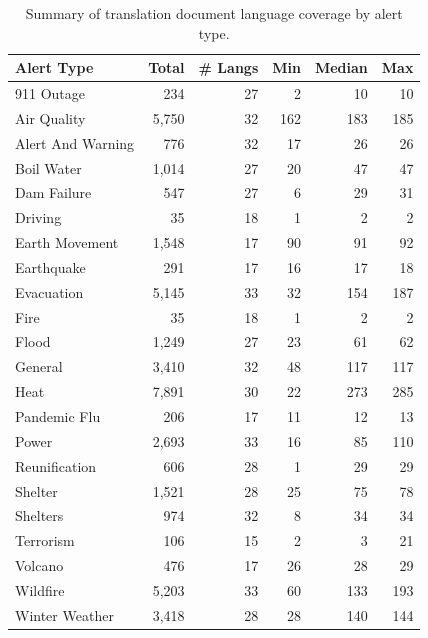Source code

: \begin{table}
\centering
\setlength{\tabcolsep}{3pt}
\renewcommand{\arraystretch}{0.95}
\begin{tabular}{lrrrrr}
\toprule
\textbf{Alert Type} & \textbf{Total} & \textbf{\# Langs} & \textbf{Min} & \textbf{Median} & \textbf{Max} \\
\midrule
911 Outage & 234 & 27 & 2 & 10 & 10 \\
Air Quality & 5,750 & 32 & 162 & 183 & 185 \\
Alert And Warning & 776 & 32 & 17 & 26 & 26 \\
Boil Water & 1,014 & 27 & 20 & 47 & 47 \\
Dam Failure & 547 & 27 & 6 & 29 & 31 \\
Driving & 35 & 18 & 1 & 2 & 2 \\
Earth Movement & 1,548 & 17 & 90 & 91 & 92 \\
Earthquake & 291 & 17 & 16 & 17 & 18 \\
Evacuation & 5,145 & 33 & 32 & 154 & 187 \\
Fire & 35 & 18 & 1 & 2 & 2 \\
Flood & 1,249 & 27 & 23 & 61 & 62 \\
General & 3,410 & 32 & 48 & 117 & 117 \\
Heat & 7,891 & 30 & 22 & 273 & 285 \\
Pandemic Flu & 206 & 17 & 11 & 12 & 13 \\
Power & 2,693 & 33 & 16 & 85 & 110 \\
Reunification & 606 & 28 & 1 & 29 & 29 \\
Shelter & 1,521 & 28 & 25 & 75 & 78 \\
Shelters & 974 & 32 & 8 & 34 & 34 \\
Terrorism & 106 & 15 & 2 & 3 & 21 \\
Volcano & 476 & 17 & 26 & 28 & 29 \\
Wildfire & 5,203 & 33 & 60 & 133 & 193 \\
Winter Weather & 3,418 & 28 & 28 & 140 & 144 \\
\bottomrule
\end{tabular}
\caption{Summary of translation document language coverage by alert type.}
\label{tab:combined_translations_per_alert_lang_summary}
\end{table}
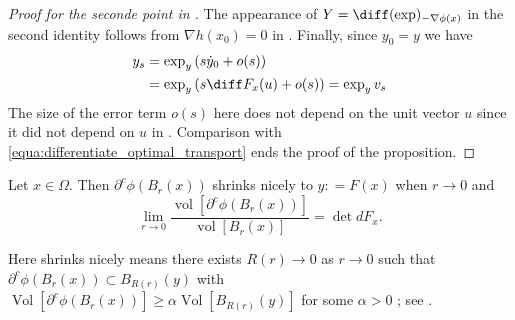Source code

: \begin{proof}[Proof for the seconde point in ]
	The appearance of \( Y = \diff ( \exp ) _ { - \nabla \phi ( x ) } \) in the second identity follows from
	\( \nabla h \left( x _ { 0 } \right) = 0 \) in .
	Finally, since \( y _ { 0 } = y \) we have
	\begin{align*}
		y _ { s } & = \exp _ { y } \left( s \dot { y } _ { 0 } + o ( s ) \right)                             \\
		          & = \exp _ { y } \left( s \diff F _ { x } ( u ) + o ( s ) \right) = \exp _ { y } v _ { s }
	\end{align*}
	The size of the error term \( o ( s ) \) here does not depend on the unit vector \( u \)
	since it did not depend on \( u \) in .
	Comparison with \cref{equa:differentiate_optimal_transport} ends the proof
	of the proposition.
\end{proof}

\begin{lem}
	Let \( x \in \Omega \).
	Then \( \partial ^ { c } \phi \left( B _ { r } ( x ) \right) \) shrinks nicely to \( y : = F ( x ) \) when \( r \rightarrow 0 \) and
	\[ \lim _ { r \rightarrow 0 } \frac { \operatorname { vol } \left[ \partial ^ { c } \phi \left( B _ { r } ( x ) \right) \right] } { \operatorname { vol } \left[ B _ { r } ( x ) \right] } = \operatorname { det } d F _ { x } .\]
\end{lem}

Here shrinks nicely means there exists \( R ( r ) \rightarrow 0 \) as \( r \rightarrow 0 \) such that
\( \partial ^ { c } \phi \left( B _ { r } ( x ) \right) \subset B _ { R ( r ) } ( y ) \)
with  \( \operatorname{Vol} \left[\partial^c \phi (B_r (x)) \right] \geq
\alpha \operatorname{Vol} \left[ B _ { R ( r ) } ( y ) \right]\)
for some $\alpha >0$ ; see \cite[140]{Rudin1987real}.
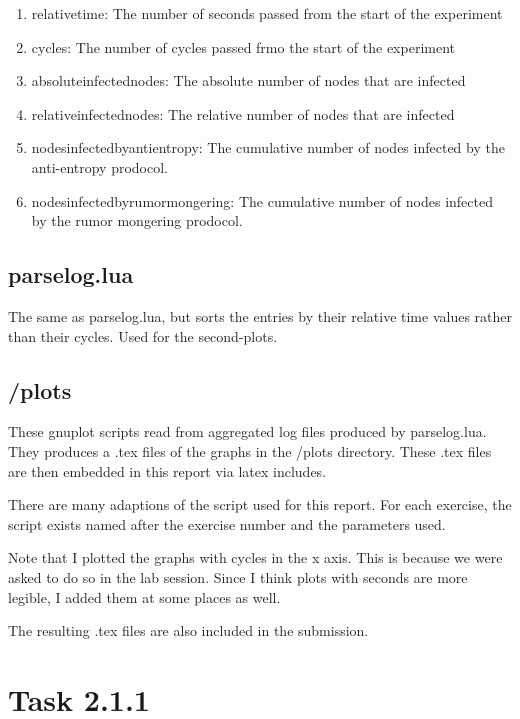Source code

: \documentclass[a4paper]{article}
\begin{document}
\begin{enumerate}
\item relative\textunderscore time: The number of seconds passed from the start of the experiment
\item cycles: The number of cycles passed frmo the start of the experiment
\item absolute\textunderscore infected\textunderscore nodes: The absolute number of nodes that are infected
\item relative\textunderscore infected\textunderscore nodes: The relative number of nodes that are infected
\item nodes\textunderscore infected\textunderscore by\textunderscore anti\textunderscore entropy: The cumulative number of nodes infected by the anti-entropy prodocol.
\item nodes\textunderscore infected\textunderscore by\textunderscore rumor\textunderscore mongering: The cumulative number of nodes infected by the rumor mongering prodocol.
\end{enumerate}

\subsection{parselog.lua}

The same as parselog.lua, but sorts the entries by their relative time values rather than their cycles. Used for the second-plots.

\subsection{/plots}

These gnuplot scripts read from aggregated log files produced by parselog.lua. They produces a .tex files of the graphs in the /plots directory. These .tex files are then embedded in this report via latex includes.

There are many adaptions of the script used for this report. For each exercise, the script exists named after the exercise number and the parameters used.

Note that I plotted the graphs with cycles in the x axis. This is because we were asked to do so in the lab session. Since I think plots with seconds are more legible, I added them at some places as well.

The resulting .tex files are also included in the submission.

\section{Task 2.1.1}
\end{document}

————

= Assignment =
Reproduce each entry verbatim, excluding any embedded images.

= Response area =
Source code

: \begin{table}
\centering
\setlength{\tabcolsep}{3pt}
\renewcommand{\arraystretch}{0.95}
\begin{tabular}{lrrrrr}
\toprule
\textbf{Alert Type} & \textbf{Total} & \textbf{\# Langs} & \textbf{Min} & \textbf{Median} & \textbf{Max} \\
\midrule
911 Outage & 234 & 27 & 2 & 10 & 10 \\
Air Quality & 5,750 & 32 & 162 & 183 & 185 \\
Alert And Warning & 776 & 32 & 17 & 26 & 26 \\
Boil Water & 1,014 & 27 & 20 & 47 & 47 \\
Dam Failure & 547 & 27 & 6 & 29 & 31 \\
Driving & 35 & 18 & 1 & 2 & 2 \\
Earth Movement & 1,548 & 17 & 90 & 91 & 92 \\
Earthquake & 291 & 17 & 16 & 17 & 18 \\
Evacuation & 5,145 & 33 & 32 & 154 & 187 \\
Fire & 35 & 18 & 1 & 2 & 2 \\
Flood & 1,249 & 27 & 23 & 61 & 62 \\
General & 3,410 & 32 & 48 & 117 & 117 \\
Heat & 7,891 & 30 & 22 & 273 & 285 \\
Pandemic Flu & 206 & 17 & 11 & 12 & 13 \\
Power & 2,693 & 33 & 16 & 85 & 110 \\
Reunification & 606 & 28 & 1 & 29 & 29 \\
Shelter & 1,521 & 28 & 25 & 75 & 78 \\
Shelters & 974 & 32 & 8 & 34 & 34 \\
Terrorism & 106 & 15 & 2 & 3 & 21 \\
Volcano & 476 & 17 & 26 & 28 & 29 \\
Wildfire & 5,203 & 33 & 60 & 133 & 193 \\
Winter Weather & 3,418 & 28 & 28 & 140 & 144 \\
\bottomrule
\end{tabular}
\caption{Summary of translation document language coverage by alert type.}
\label{tab:combined_translations_per_alert_lang_summary}
\end{table}
Source code

: \begin{proof}[Proof for the seconde point in ]
	The appearance of \( Y = \diff ( \exp ) _ { - \nabla \phi ( x ) } \) in the second identity follows from
	\( \nabla h \left( x _ { 0 } \right) = 0 \) in .
	Finally, since \( y _ { 0 } = y \) we have
	\begin{align*}
		y _ { s } & = \exp _ { y } \left( s \dot { y } _ { 0 } + o ( s ) \right)                             \\
		          & = \exp _ { y } \left( s \diff F _ { x } ( u ) + o ( s ) \right) = \exp _ { y } v _ { s }
	\end{align*}
	The size of the error term \( o ( s ) \) here does not depend on the unit vector \( u \)
	since it did not depend on \( u \) in .
	Comparison with \cref{equa:differentiate_optimal_transport} ends the proof
	of the proposition.
\end{proof}

\begin{lem}
	Let \( x \in \Omega \).
	Then \( \partial ^ { c } \phi \left( B _ { r } ( x ) \right) \) shrinks nicely to \( y : = F ( x ) \) when \( r \rightarrow 0 \) and
	\[ \lim _ { r \rightarrow 0 } \frac { \operatorname { vol } \left[ \partial ^ { c } \phi \left( B _ { r } ( x ) \right) \right] } { \operatorname { vol } \left[ B _ { r } ( x ) \right] } = \operatorname { det } d F _ { x } .\]
\end{lem}

Here shrinks nicely means there exists \( R ( r ) \rightarrow 0 \) as \( r \rightarrow 0 \) such that
\( \partial ^ { c } \phi \left( B _ { r } ( x ) \right) \subset B _ { R ( r ) } ( y ) \)
with  \( \operatorname{Vol} \left[\partial^c \phi (B_r (x)) \right] \geq
\alpha \operatorname{Vol} \left[ B _ { R ( r ) } ( y ) \right]\)
for some $\alpha >0$ ; see \cite[140]{Rudin1987real}.
Source code

: \documentclass[a4paper]{article}
\begin{document}
\begin{enumerate}
\item relative\textunderscore time: The number of seconds passed from the start of the experiment
\item cycles: The number of cycles passed frmo the start of the experiment
\item absolute\textunderscore infected\textunderscore nodes: The absolute number of nodes that are infected
\item relative\textunderscore infected\textunderscore nodes: The relative number of nodes that are infected
\item nodes\textunderscore infected\textunderscore by\textunderscore anti\textunderscore entropy: The cumulative number of nodes infected by the anti-entropy prodocol.
\item nodes\textunderscore infected\textunderscore by\textunderscore rumor\textunderscore mongering: The cumulative number of nodes infected by the rumor mongering prodocol.
\end{enumerate}

\subsection{parselog.lua}

The same as parselog.lua, but sorts the entries by their relative time values rather than their cycles. Used for the second-plots.

\subsection{/plots}

These gnuplot scripts read from aggregated log files produced by parselog.lua. They produces a .tex files of the graphs in the /plots directory. These .tex files are then embedded in this report via latex includes.

There are many adaptions of the script used for this report. For each exercise, the script exists named after the exercise number and the parameters used.

Note that I plotted the graphs with cycles in the x axis. This is because we were asked to do so in the lab session. Since I think plots with seconds are more legible, I added them at some places as well.

The resulting .tex files are also included in the submission.

\section{Task 2.1.1}
\end{document}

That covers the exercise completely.